Sevgili Mikroscope okurlarımız;
Dergimizin Instagram sosyal medya hesabında okurlarımıza her hafta yeni bir rota önerisi oluşturmaya devam ediyoruz. Etkinlikleri sergileri, müzeleri, kitapevlerini ve daha birçok yeri keşfedip sizlerle paylaşıyoruz. Nisan ayında ise öne çıkan sergi ve müzeleri ziyaret ettik.
İŞTE, NİSAN AYINDA SİZLER İÇİN OLUŞTURDUĞUMUZ GEZİ ROTASI
- İlk durağımız, kırk yılı aşkın süredir kararlı biçimde arkeoloji, tarih ve doğa odağında üreten Handan Börüteçene’nin bugüne kadar düzenlenmiş en kapsamlı sergisi “Üç İç Denizin Ülkesi”.
İsmi, sanatçının taşı toprağı ve mavilikleri kadar kültür mirası ile mitlerinden ilham aldığı bir coğrafyaya işaret ediyor: Anadolu ve Trakya.
Bellek yitimine meydan okuyan bir sanat pratiğinin izini süren sergi, Börüteçene’nin tutkularını, işlediği temaları, peşini ısrarla bırakmadığı meseleleri ve üretimindeki yeni açılımları bütünlüklü şekilde keşfetmeye olanak sağlıyor.
“Mutfak Ordusu”, “Ütücüler”, Kırma/Gör” gibi çalışmalarında geçmişi, şimdiyi ve geleceği ilişkilendiren, Neolitik çağdan günümüze kadar biriken imgeler, nesneler, metinler ve formlar bulunuyor.
- İkinci Durağımız hem eğleneceğiniz hem de ufkunuzu genişletecek yeni nesil bir sergi. “Dijital Sanatta Şimdi: Oyun Odası”
Bu sergide yer alan tüm bilgisayar oyunlarını oynayabilirsiniz!
Akbank Sanat’ın ev sahipliğinde gerçekleştirilen Dijital Sanatta Şimdi: Oyun Odası, çağdaş sanatta oyunların kullanımına dair meraklı bir bakış hem oyun sanatı hem sanat oyunları üzerine örneklerle ziyaretçileri bilgisayar oyunlarına farklı bir yerden bakmaya davet eden bir sergi.
İnteraktif anlatısıyla, etkileşim mekanikleriyle öne çıkan ticari projelerin yanı sıra oyunun bir hiciv aracına, bir metaforlar dizisine dönüştüğü işler ile de karşılaşacaksınız.

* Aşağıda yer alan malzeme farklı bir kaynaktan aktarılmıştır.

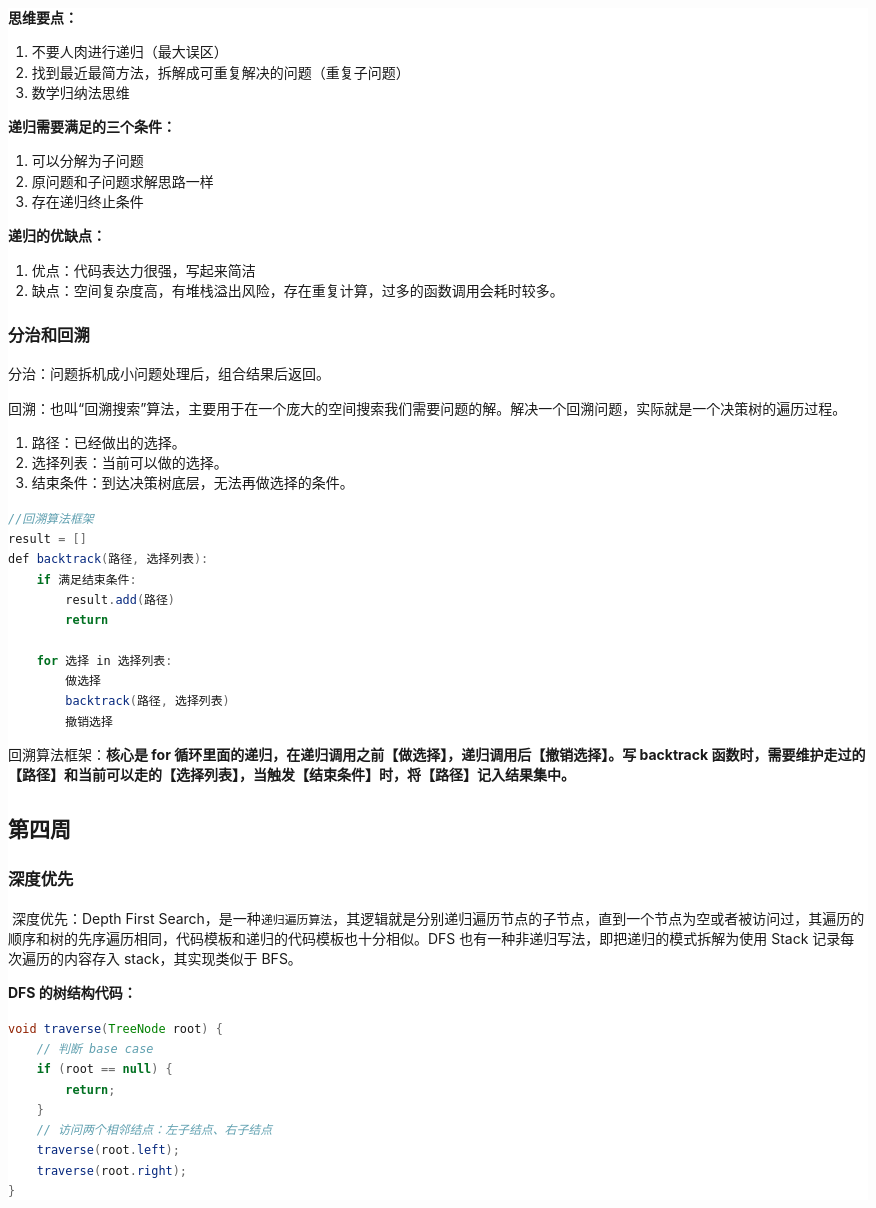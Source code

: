 **思维要点：**

1. 不要人肉进行递归（最大误区）
2. 找到最近最简方法，拆解成可重复解决的问题（重复子问题）
3. 数学归纳法思维

**递归需要满足的三个条件：**

1. 可以分解为子问题
2. 原问题和子问题求解思路一样
3. 存在递归终止条件

**递归的优缺点：**

1. 优点：代码表达力很强，写起来简洁
2. 缺点：空间复杂度高，有堆栈溢出风险，存在重复计算，过多的函数调用会耗时较多。

### 分治和回溯

分治：问题拆机成小问题处理后，组合结果后返回。

回溯：也叫“回溯搜索”算法，主要用于在一个庞大的空间搜索我们需要问题的解。解决一个回溯问题，实际就是一个决策树的遍历过程。

1. 路径：已经做出的选择。
2. 选择列表：当前可以做的选择。
3. 结束条件：到达决策树底层，无法再做选择的条件。

```java
//回溯算法框架
result = []
def backtrack(路径, 选择列表):
    if 满足结束条件:
        result.add(路径)
        return

    for 选择 in 选择列表:
        做选择
        backtrack(路径, 选择列表)
        撤销选择
```

回溯算法框架：**核心是 for 循环里面的递归，在递归调用之前【做选择】，递归调用后【撤销选择】。写 backtrack 函数时，需要维护走过的【路径】和当前可以走的【选择列表】，当触发【结束条件】时，将【路径】记入结果集中。**

## 第四周

### 深度优先

​ 深度优先：Depth First Search，是一种`递归遍历算法`，其逻辑就是分别递归遍历节点的子节点，直到一个节点为空或者被访问过，其遍历的顺序和树的先序遍历相同，代码模板和递归的代码模板也十分相似。DFS 也有一种非递归写法，即把递归的模式拆解为使用 Stack 记录每次遍历的内容存入 stack，其实现类似于 BFS。

**DFS 的树结构代码：**

```java
void traverse(TreeNode root) {
    // 判断 base case
    if (root == null) {
        return;
    }
    // 访问两个相邻结点：左子结点、右子结点
    traverse(root.left);
    traverse(root.right);
}
```
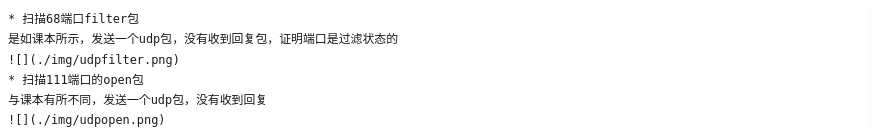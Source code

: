     * 扫描68端口filter包     
    是如课本所示，发送一个udp包，没有收到回复包，证明端口是过滤状态的            
    ![](./img/udpfilter.png)   
    * 扫描111端口的open包      
    与课本有所不同，发送一个udp包，没有收到回复               
    ![](./img/udpopen.png)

Alt kat daha çok sergi ve eserler üzerine, üst kat ise tamamen “oyun odası” olarak ayrılmış durumda. Serginin en sevilen ve eğlendiren yönü de bu. Birçok bilgisayar, tablet oyunu mevcut. Oynarken rahatlıkla oturabileceğiniz alanlar da unutulmamış. Bazı odalarda ise oturup bir şeyler izleme şansına sahipsiniz.
- Üçüncü Durağımız, “Solo Botter: Selma Gürbüz” sergisi
Sergi, Selma Gürbüz’ün vefatının üçüncü yılında farklı dönemlerinden karakteristik çalışmalarını bir araya getirerek sanatçıyı ve onun bu eşsiz dünyasını hatırlatmayı amaçlıyor.
Gürbüz’ün 1986 yılında henüz 26 yaşında iken düzenlediği ilk kişisel sergisinden itibaren inşa ettiği imge dünyasının merkezinde kadın, doğa ve canlılar yer alıyor. Sanatçı, gereksiz öğeleri ve fazlalıkları ayıklayarak yalınlaştırdığı kendine özgü resim dilini, zaman içerisinde görsel sanatların farklı disiplinlerinde kullanarak geliştiriyor ve çoğaltıyor.
İnsanlık tarihinin ortak kültürel belleğine yerleşmiş mitleri, masalları, görsel ve sözel ifadeleri çağdaş bir dille yorumlayan Selma Gürbüz, Doğu ve Batı sanatlarının yüzyıllardır geliştirdiği kadına, doğaya ve canlılara ait sembol, arketip ve anlamları bilinçaltının referansları ile yeni baştan tanımlıyor.
Merakla kültürel tarihin belleğinde yer edinmiş örneklerini inceliyor ve izleyicisinin bakar bakmaz yakınlık kurabileceği bir imge atlası oluşturuyor.
- Son durağımız ise, doğada nesli tükenmekte olan hayvanlara dikkat çeken Larissa Araz’ın “In Hoc Signo Vinces” Kişisel Sergisi
Larissa Araz bu sergide doğada nesli tükenmekte olan Karaca, Yaban Koyunu ve Kızıl Tilki türleri üzerinden bir anlatım gerçekleştiriyor.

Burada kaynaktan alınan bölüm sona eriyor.